WHEN DISASTER STRIKES: After a hack: The process of restoring once-lost data
The new cloud recovery model, however, brings new challenges. One of the biggest is bandwidth, especially for customers that have highly transactional apps, Dines says. DRaaS involves placing copies of applications and virtual machine images in the provider's cloud. When a disaster strikes, those apps and VMs are automatically brought out of storage and spun up. This allows users to not avoid paying for the reserved instances of VMs, or having dedicated infrastructure in a managed service model. The problem is those apps and VM images must be constantly updated. "You need to keep your DR site up to date, and that could mean moving large amounts of data daily," Dines says.
Apps with high rates of change, anything above 20% daily, may be uploading a lot of data to the cloud each day, she says, which could strain bandwidth. Because of this, Dines says the most common apps supported by DRaaS tend to be less complex ones that can be easily booted cold from a VM, and especially ones that already run on virtual machines. CRM, ERP and HCM apps may fit the bill, but highly transactional databases may not.
To deal with the bandwidth issue many providers team with a partner with a WAN optimization firm, or use types of caching to only send selective updates to the cloud, Dines says.
Richard Cocchiara, IBM's CTO for business continuity and resiliency services (BCRS) - one of the legacy vendors that is pivoting to offer cloud-based DR services - says the company works with customers to provide estimates of how much data upload/download will be needed as part of the vetting and customer acquisition process.

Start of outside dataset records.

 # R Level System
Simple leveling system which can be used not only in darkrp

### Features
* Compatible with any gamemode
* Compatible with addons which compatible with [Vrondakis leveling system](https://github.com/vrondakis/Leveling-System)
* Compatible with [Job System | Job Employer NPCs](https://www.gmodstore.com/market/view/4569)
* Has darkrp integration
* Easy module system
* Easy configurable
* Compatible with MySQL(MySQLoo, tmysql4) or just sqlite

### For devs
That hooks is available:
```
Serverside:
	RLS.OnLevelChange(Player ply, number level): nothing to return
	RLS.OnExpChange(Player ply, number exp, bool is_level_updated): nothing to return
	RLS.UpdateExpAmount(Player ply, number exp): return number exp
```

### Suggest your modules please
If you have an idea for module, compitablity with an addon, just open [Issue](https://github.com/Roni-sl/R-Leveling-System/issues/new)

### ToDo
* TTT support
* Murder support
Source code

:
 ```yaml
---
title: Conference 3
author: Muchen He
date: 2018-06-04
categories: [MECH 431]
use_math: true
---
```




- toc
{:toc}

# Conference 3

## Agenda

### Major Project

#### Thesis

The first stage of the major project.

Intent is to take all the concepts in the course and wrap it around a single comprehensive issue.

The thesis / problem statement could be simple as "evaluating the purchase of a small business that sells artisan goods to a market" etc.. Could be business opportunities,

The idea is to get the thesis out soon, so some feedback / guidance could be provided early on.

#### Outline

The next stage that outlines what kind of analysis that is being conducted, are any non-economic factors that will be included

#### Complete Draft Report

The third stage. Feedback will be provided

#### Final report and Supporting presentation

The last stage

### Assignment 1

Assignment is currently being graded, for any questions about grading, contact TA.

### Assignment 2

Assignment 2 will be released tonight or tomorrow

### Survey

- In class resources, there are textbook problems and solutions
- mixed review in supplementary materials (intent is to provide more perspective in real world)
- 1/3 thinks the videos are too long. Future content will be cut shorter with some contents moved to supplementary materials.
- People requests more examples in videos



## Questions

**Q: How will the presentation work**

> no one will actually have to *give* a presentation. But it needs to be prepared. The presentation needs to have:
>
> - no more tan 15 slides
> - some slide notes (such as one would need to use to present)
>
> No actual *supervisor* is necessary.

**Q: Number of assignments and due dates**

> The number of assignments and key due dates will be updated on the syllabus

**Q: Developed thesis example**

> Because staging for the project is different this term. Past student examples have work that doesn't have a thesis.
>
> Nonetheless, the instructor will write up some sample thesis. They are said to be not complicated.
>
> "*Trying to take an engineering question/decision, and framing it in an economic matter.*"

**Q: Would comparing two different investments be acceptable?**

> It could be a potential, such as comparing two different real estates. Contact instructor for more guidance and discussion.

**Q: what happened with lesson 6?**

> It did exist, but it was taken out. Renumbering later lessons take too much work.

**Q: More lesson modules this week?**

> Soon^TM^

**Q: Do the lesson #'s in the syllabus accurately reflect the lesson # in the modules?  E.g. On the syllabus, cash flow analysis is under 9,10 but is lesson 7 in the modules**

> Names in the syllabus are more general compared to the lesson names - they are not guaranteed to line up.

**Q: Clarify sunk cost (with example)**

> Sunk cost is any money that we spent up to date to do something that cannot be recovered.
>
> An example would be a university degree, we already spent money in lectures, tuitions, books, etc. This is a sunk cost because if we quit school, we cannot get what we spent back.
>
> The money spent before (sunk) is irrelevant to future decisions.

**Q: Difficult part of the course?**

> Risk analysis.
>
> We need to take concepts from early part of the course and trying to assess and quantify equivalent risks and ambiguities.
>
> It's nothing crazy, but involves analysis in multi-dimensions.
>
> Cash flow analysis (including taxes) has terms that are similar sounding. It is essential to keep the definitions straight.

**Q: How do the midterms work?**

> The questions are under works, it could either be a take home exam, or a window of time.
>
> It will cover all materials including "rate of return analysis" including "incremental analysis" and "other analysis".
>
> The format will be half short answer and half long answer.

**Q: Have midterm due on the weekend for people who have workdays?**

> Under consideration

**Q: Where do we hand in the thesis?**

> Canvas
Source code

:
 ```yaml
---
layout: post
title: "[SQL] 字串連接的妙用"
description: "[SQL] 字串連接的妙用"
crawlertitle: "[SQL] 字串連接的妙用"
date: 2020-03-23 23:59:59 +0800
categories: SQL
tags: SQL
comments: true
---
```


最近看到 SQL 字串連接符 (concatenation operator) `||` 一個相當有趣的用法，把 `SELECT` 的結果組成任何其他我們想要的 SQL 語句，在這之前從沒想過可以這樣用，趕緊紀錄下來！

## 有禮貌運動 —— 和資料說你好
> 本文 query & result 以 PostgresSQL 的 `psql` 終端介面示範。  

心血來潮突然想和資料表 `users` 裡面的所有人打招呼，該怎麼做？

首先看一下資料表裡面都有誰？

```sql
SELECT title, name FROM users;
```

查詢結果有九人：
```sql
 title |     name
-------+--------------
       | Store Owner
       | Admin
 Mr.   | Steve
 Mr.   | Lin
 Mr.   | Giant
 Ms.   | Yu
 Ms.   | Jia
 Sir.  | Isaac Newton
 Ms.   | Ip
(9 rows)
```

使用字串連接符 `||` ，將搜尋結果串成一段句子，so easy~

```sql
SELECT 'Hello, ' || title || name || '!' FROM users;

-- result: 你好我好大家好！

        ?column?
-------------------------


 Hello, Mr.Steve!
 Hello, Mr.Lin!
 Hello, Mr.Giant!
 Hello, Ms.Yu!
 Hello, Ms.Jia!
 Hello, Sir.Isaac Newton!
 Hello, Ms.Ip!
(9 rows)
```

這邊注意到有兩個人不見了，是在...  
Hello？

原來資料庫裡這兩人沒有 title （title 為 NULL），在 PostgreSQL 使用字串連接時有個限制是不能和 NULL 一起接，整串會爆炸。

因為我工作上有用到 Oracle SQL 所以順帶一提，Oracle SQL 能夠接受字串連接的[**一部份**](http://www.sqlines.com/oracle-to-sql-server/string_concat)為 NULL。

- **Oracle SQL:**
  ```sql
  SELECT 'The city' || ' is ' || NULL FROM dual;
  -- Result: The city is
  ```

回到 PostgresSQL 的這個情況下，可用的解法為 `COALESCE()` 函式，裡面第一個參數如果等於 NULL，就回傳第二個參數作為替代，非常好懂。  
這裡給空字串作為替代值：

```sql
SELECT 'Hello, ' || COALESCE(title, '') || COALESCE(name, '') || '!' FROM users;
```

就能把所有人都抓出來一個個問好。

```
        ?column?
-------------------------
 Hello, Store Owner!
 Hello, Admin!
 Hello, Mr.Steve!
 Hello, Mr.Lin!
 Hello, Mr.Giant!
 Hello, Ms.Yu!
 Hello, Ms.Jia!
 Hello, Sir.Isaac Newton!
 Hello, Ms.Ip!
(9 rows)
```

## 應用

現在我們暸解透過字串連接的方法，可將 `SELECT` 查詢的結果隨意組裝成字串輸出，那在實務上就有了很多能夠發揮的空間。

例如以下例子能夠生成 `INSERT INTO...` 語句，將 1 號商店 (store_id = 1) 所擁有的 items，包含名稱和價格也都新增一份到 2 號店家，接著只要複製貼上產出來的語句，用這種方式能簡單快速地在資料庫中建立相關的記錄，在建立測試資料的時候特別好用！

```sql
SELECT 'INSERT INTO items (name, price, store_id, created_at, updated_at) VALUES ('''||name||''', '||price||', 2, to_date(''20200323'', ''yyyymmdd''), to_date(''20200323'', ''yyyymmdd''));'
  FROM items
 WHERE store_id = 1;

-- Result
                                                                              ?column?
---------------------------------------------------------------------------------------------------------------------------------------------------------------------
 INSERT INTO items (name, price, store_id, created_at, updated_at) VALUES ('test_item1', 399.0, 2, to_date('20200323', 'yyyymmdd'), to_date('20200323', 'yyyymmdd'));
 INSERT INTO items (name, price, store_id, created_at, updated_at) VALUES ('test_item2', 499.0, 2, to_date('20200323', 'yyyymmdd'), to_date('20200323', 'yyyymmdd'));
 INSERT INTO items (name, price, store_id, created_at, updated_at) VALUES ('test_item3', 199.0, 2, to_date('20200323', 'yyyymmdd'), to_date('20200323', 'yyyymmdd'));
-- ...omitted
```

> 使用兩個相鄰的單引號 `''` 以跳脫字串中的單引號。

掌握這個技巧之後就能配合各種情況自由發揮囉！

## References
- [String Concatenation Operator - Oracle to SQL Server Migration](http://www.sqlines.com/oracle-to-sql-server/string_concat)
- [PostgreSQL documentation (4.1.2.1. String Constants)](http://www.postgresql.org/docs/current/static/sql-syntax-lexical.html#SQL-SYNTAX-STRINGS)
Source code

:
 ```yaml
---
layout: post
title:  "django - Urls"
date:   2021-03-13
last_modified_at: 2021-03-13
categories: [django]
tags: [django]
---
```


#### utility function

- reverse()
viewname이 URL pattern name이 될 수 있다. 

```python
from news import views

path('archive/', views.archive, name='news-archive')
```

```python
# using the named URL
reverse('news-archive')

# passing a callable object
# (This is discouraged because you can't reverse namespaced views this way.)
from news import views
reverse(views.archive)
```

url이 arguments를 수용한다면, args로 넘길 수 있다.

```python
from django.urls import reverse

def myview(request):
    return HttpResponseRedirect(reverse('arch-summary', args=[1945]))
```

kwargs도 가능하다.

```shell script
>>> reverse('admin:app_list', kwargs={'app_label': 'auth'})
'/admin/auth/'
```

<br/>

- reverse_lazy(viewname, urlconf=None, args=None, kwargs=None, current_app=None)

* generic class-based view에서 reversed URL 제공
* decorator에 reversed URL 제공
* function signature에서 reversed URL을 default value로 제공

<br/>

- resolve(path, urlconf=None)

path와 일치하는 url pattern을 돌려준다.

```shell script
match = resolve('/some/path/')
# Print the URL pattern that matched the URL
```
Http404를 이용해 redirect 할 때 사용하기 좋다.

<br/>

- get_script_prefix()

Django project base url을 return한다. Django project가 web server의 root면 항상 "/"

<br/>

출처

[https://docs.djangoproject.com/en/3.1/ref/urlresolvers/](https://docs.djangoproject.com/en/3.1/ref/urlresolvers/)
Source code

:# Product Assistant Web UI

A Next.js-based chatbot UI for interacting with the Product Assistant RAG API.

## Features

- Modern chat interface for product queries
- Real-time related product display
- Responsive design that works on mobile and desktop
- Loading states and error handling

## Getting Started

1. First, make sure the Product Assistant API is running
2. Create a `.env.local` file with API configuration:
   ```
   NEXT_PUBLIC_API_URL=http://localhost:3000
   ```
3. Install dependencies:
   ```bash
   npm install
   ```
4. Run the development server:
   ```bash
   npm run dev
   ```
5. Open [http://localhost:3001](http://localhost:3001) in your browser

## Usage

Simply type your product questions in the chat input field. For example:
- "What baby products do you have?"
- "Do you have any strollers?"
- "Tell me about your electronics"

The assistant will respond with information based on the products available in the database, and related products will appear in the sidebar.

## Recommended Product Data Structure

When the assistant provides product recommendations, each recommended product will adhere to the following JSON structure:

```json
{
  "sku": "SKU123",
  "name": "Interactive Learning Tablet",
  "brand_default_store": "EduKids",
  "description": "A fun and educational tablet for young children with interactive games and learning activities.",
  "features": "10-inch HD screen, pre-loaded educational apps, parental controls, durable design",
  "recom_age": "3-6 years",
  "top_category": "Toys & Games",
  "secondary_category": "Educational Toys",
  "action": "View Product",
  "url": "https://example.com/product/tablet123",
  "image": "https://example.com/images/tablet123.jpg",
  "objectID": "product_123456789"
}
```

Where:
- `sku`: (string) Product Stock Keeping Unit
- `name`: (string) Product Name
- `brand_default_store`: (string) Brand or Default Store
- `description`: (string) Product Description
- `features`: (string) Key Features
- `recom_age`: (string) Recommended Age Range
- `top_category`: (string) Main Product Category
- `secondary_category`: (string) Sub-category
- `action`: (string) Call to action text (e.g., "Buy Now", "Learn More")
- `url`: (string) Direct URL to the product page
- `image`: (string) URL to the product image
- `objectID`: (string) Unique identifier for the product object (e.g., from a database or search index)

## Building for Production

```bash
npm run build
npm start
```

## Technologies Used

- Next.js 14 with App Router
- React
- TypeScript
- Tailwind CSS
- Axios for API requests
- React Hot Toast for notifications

Another concern in the cloud is around providers overprovisioning their facilities. In a DRaaS model, providers typically support customers in a multi-tenant environment. While a provider may be able to accommodate a disaster that befalls one customer, can they adequately support multiple customers if the disaster is regional? Morency says DRaaS just hasn't been proven at scale that they can survive a major 9-11 or Katrina-like disaster. It's one thing to restore 15 to 20 VMs during a test, it's another to have hundreds of customers all declaring disaster at the same time and expecting a two-hour recovery window, he says. "That can be tight for a single organization, let alone a provider serving hundreds of customers at once," Morency says.